While each county has a slight difference of heightened issues, all agree fear and uncertainty surrounding the pandemic is the common factor. 

“I think our clients are feeling the same as the general public, the fear of the unknown. We’re hearing unemployment benefits are coming now, but there was a period of time when there wasn’t any income coming into the house and that’s very, very scary,” Piccirilli says. 

Data from Help Network of Northeast Ohio shows that calls seeking assessments and referrals for information such as utility assistance, food pantries, services or phone numbers increased by 1,043 between February and April compared to the same time period in 2020. Crisis calls only have increased in that same time period by 61.

Trumbull County is seeing an increase in suicides as well as drug overdoses in the past couple months, Caraway says. 

“We’ve been hearing from the coroner’s office that there has been an increase in overdose deaths because of COVID-19 and we think anecdotally people are struggling with some of the isolation,” she says.

In 2019, Trumbull County recorded 26 suicides. Through April 7, 10 people have died from suicide.

Caraway says a lot of calls have resulted in police going out for suicide ideation and individuals then getting inpatient or outpatient help if needed.

“We know people are struggling with depression and anxiety issues,” she affirms.

“May is typically a high month, so then add in isolation, lack of being around family and fear – regular people who don’t struggle with anxiety, fear and depression on a regular basis are struggling with all of those things.” 

Columbiana County is also struggling with substance abuse and overdoses, Patton says.

“We’ve seen an increase in relapses and overdoses. A year ago we had 34 overdose deaths with a couple [of determinations] pending,” Patton says. “We’re already at 10 now and we’re only five months into the year.” 

Mahoning County Public Health noted on a press release May 22 that the Ohio Department of Health has seen an increase in the number of patients presenting to emergency departments for suspected drug overdoses in the county.

Last year, Mahoning County had 97 confirmed overdose deaths and six suspected, a total of 103. Through April of this year, there were 33, with seven confirmed and 26 suspected.
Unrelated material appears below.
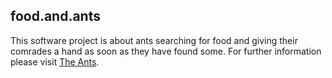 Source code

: ## food.and.ants

This software project is about ants searching for food and giving their comrades a hand as soon as they have found some. For further information please visit 
<a href="http://www.hup.harvard.edu/catalog.php?isbn=9780674040755" target="_blank">The Ants</a>. <br />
All deaths are preliminary as testing and investigation take time.

Trumbull’s Overdose Surveillance Report shows there were 89 overdose deaths, 78 confirmed and 11 suspected in 2019. Through April this year, 32 fatal overdoses have occurred with 17 confirmed and 15 suspected.

Piccirilli says the lack of in-person meetings for 12-step programs is problematic. Such meetings have been suspended due to the ban of gatherings of 10 or more people. 

“Especially people new to recovery really need that support. There are Zoom meetings going on, but they really need that fellowship,” he says. “We’re doing the best we can to open this up, but we’re looking for guidance from the governor’s office.”

All 12-step meetings have offered virtual meetings, which Caraway says were seamless for many younger people skilled in technology. 

But online meetings aren’t working for people as well in Columbiana because they lack access to the technology or do not have internet service, Patton says.

“It’s hard to predict, but we are expecting an increase in problems coming out of this,” she continues. “As people get back into their routines and back to jobs and things like that, some of the patterns and the things they have done during this lockdown are going to have negative effects on them. So, we’re kind of preparing for a surge.”

As Ohio businesses begin to reopen, Caraway says it will help people to get back into a structured routine.

“I think it’s so important for people to go back to work when businesses reopen. The routine of getting back to work, the knowledge that income is coming back in is critical for people’s mental health.”

The three directors say it’s unfortunate that the pandemic has brought mental health issues to the forefront, but they hope the attention continues.

“The biggest factor that everyone needs to focus on is what’s happened on the positive side of COVID,” Caraway says. 

“The family unit has become stronger. People have slowed the pace and realized what’s important and what we can leave on the wayside and not jump right back into because it will take away time caring for one another.”